### TASK PROMPT
Show each line of the entries below in which the word "Linux" appears.

Plain-text document sources:

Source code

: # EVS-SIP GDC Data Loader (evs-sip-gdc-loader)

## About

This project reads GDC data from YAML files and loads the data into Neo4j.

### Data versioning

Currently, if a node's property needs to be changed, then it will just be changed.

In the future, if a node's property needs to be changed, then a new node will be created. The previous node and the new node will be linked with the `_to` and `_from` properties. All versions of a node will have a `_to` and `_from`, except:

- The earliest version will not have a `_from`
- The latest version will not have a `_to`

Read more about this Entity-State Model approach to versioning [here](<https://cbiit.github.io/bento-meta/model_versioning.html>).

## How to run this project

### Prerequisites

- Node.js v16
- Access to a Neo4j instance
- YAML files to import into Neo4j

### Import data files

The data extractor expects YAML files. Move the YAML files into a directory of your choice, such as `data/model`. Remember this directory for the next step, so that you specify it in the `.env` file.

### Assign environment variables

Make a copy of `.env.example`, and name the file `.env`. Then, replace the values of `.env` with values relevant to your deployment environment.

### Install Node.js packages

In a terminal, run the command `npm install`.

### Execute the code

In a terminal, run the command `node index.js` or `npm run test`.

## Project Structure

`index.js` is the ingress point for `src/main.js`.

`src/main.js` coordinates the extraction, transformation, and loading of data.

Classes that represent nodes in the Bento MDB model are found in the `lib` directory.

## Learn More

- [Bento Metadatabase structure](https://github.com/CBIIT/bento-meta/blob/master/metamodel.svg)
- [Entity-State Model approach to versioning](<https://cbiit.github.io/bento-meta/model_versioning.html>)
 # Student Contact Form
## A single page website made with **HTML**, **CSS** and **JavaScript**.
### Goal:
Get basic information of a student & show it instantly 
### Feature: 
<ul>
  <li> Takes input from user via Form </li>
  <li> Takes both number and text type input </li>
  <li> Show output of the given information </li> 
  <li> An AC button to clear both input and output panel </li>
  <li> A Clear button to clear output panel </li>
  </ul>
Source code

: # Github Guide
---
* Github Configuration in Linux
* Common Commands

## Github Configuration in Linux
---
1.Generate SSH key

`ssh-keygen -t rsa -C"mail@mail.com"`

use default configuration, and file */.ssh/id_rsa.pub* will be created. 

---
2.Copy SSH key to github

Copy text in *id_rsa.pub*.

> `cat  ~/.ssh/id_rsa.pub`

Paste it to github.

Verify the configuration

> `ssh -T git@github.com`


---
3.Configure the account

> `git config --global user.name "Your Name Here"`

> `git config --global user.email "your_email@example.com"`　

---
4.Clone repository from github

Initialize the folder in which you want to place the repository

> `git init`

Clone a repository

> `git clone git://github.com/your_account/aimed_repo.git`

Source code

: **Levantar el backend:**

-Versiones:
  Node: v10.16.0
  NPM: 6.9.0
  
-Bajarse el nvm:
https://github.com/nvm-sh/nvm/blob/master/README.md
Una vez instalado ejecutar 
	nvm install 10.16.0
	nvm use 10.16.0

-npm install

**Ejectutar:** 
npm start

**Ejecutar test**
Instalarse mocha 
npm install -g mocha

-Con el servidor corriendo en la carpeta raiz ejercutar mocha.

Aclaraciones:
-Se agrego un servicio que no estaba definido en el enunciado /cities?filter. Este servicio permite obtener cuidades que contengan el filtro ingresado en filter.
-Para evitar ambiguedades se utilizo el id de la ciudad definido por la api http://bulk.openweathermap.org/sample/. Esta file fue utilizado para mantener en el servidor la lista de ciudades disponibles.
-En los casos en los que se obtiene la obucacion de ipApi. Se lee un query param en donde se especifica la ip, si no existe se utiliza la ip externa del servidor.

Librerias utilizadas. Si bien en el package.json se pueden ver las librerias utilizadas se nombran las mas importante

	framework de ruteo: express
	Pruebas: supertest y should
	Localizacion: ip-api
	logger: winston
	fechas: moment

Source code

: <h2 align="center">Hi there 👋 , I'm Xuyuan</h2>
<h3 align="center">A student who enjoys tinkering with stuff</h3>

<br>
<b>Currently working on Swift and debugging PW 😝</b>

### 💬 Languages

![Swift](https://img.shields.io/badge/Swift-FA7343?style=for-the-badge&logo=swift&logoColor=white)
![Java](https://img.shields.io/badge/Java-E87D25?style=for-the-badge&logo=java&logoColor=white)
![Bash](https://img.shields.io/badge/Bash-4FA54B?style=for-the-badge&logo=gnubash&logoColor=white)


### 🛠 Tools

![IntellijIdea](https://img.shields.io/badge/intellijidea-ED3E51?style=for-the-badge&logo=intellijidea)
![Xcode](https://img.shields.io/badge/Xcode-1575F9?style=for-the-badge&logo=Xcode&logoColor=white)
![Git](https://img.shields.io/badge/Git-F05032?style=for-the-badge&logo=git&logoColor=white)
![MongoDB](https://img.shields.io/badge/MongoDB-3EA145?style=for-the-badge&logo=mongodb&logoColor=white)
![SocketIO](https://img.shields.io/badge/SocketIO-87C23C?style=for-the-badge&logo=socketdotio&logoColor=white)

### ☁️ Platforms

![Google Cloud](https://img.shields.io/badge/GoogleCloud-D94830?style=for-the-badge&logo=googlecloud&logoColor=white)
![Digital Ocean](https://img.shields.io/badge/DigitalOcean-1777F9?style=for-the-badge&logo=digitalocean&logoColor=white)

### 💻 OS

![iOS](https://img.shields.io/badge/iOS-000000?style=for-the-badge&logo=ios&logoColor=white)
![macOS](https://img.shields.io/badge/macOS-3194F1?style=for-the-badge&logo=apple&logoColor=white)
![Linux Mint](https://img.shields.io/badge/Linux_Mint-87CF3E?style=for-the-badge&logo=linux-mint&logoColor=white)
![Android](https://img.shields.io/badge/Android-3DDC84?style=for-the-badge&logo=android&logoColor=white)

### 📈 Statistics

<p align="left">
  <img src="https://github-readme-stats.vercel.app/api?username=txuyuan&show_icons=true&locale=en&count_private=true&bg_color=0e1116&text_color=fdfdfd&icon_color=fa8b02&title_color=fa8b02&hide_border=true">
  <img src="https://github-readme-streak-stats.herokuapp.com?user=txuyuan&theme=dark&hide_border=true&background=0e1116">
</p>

### WRITTEN SOLUTION
* Github Configuration in Linux
## Github Configuration in Linux
![Linux Mint](https://img.shields.io/badge/Linux_Mint-87CF3E?style=for-the-badge&logo=linux-mint&logoColor=white)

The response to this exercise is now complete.